Peter Hustinx, the European Data Protection Supervisor (“EDPS”) issued a preliminary opinion on 26 March 2014 (the “Opinion”) which sets out concerns regarding the exploitation of personal data by providers of online services, which are then marketed as being offered free of charge. The EDPS is responsible for ensuring EU institutions and organisations comply with their data protection obligations and works closely with each institution’s own Data Protection Officers in order to achieve this.
The Opinion explains that the exponential growth in the market value of big data has led to personal data being treated as currency. This allows online service providers to run a profitable business by offering ‘free’ services in exchange for a user’s personal data.
The EDPS is concerned that the legal and regulatory framework to protective individuals has not kept pace with the growth of big data. As a result gaps have arisen in EU competition, consumer protection and data protection policies. EU data protection has, to date, primarily focused on products and services which are traded for money, and the law has not kept pace with the increasing use of personal data as a form of currency.
Big data collection, mining and analytics form a key part of the global digital economy and, according to the EDPS, an estimated 2.3 trillion gigabytes of data are collected and combined with other data daily. These data can be used to track and predict consumer behaviour, in order to more effectively market products and services. There is also an ‘added value’ to big data, lying in the ability to use such data for purposes other than those for which it was originally collected. As a result, big data can form an extremely valuable business asset (although it is still uncommon to see this reflected on a company’s balance sheet).
Whilst the EDPS acknowledges that the competition, consumer protection and data protection frameworks all aim to promote the welfare of consumers, the lack of cooperation between the policy makers have left gaps in the legal framework which are open to exploitation. The extent to which data processing is occurring emphasises the need to “enforce competition and consumer rules more effectively and stimulate the market for privacy enhancing services”.
The Opinion concludes that there is a need for further investigation, particularly in relation to:
- Consumer awareness of services that require payment in the form of personal information but which are marketed as ostensibly being free of charge.
- Improved guidance on how relevant laws and regulations (for example, data protection, competition and consumer protection law) apply to online services which market themselves as being free, but in reality provide services in exchange for personal data.

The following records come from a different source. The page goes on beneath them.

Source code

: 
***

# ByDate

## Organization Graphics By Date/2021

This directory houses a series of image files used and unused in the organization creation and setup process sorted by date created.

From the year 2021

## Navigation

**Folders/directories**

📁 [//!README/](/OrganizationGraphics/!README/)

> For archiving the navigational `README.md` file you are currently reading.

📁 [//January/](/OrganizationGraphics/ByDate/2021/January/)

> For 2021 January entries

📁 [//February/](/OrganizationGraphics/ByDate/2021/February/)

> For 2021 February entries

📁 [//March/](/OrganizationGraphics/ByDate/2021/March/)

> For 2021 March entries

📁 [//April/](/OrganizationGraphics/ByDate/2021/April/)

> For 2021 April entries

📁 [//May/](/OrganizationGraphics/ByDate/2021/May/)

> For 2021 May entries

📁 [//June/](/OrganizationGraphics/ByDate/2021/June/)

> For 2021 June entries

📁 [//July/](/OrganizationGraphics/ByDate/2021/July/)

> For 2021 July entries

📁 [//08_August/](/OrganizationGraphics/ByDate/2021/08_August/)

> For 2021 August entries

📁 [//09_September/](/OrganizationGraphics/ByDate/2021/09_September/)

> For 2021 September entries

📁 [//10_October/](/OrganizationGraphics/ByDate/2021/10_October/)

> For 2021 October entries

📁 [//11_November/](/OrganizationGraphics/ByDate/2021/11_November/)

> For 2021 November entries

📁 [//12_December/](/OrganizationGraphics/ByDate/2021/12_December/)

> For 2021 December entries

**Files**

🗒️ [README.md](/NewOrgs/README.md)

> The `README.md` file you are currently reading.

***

- Consideration of how increased communication between regulators might promote consumer choice, safeguards and control.
- A review of applicable competition law so that competition remedies respect data protection principles.
- A new definition of “consumer harm” enabling regulators to impose effective enforcement measures where providers refuse access to personal information by applying complex privacy policies.
Discussions between decision-makers will be facilitated by the EDPS at a workshop which is to be held in Brussels on 2 June 2014.
Big data is, without doubt, an extremely important and valuable asset for many businesses and can be extremely valuable. Further, the amount of data generated and collected is growing exponentially, at the same time, data mining and analytics technology increases in sophistication. In this context, it is important that the legal issues arising from the asset value and commoditisation of big data are properly addressed.
It is important that individuals are made aware that a service or product not having a monetary price does not necessarily mean it is being provided free of charge. Whilst the majority of consumer end users are sufficiently savvy to realise that such services are not being provided genuinely free of charge, in practice very few actually read and fully understand the often lengthy and complex contractual terms governing data usage and distribution which they are required to agree to in order to use the service. Existing EU data protection and privacy laws have gone some way towards remedying this (and will go further under the proposed EU General Data Protection Regulation), but much remains to be done. It is also essential that data protection authorities improve their levels of cooperation and communication so that enforcement and remedies, at least within the EU, are less fragmented.
The Opinion is also interesting in that it addresses the role of competition law, stating that this area of law needs to be brought in line with data protection principles (for example, where a competition decision requires one company to sell a database to a competitor). In future such decisions should respect data minimisation principles and promote alternative remedies which respect individual privacy (for example, offering a paid alternative which does not collect and retain personal data).